*INPUT DATA*:
● ● ● ●

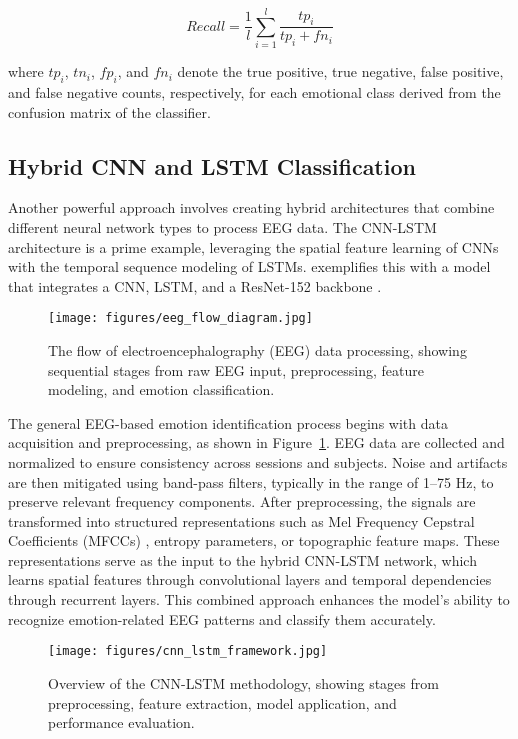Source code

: \documentclass[conference]{IEEEtran}
\begin{document}
\begin{equation}
Recall = \frac{1}{l} \sum_{i=1}^{l} \frac{tp_i}{tp_i + fn_i}
\end{equation}

where \(tp_i\), \(tn_i\), \(fp_i\), and \(fn_i\) denote the true positive, true negative, false positive, and false negative counts, respectively, for each emotional class derived from the confusion matrix of the classifier.


\subsection{Hybrid CNN and LSTM Classification}
Another powerful approach involves creating hybrid architectures that combine different neural network types to process EEG data. The CNN-LSTM architecture is a prime example, leveraging the spatial feature learning of CNNs with the temporal sequence modeling of LSTMs. \cite{Chakravarthi2022EEGHybridCNNLSTM} exemplifies this with a model that integrates a CNN, LSTM, and a ResNet-152 backbone \cite{Shanmugasundaram2024APLResNet152}.

\begin{figure}[H]
    \centering
    \texttt{[image: figures/eeg\_flow\_diagram.jpg]}
    \caption{The flow of electroencephalography (EEG) data processing, showing sequential stages from raw EEG input, preprocessing, feature modeling, and emotion classification.}
    \label{fig:eeg_flow}
\end{figure}

The general EEG-based emotion identification process begins with data acquisition and preprocessing, as shown in Figure~\ref{fig:eeg_flow}. EEG data are collected and normalized to ensure consistency across sessions and subjects. Noise and artifacts are then mitigated using band-pass filters, typically in the range of 1–75 Hz, to preserve relevant frequency components. After preprocessing, the signals are transformed into structured representations such as Mel Frequency Cepstral Coefficients (MFCCs) \cite{Chakravarthi2022EEGHybridCNNLSTM}, entropy parameters, or topographic feature maps. These representations serve as the input to the hybrid CNN-LSTM network, which learns spatial features through convolutional layers and temporal dependencies through recurrent layers. This combined approach enhances the model’s ability to recognize emotion-related EEG patterns and classify them accurately.

\begin{figure}[H]
    \centering
    \texttt{[image: figures/cnn\_lstm\_framework.jpg]}
    \caption{Overview of the CNN-LSTM methodology, showing stages from preprocessing, feature extraction, model application, and performance evaluation.}
    \label{fig:cnn_lstm_framework}
\end{figure}
\end{document}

● ● ● ●

*WHAT IS REQUIRED*:
Give again, exactly, every line from the one holding "flow of electroencephalography" to the last line of the data.

*REPLY TO THE EXERCISE*:
    \caption{The flow of electroencephalography (EEG) data processing, showing sequential stages from raw EEG input, preprocessing, feature modeling, and emotion classification.}
    \label{fig:eeg_flow}
\end{figure}

The general EEG-based emotion identification process begins with data acquisition and preprocessing, as shown in Figure~\ref{fig:eeg_flow}. EEG data are collected and normalized to ensure consistency across sessions and subjects. Noise and artifacts are then mitigated using band-pass filters, typically in the range of 1–75 Hz, to preserve relevant frequency components. After preprocessing, the signals are transformed into structured representations such as Mel Frequency Cepstral Coefficients (MFCCs) \cite{Chakravarthi2022EEGHybridCNNLSTM}, entropy parameters, or topographic feature maps. These representations serve as the input to the hybrid CNN-LSTM network, which learns spatial features through convolutional layers and temporal dependencies through recurrent layers. This combined approach enhances the model’s ability to recognize emotion-related EEG patterns and classify them accurately.

\begin{figure}[H]
    \centering
    \texttt{[image: figures/cnn\_lstm\_framework.jpg]}
    \caption{Overview of the CNN-LSTM methodology, showing stages from preprocessing, feature extraction, model application, and performance evaluation.}
    \label{fig:cnn_lstm_framework}
\end{figure}
\end{document}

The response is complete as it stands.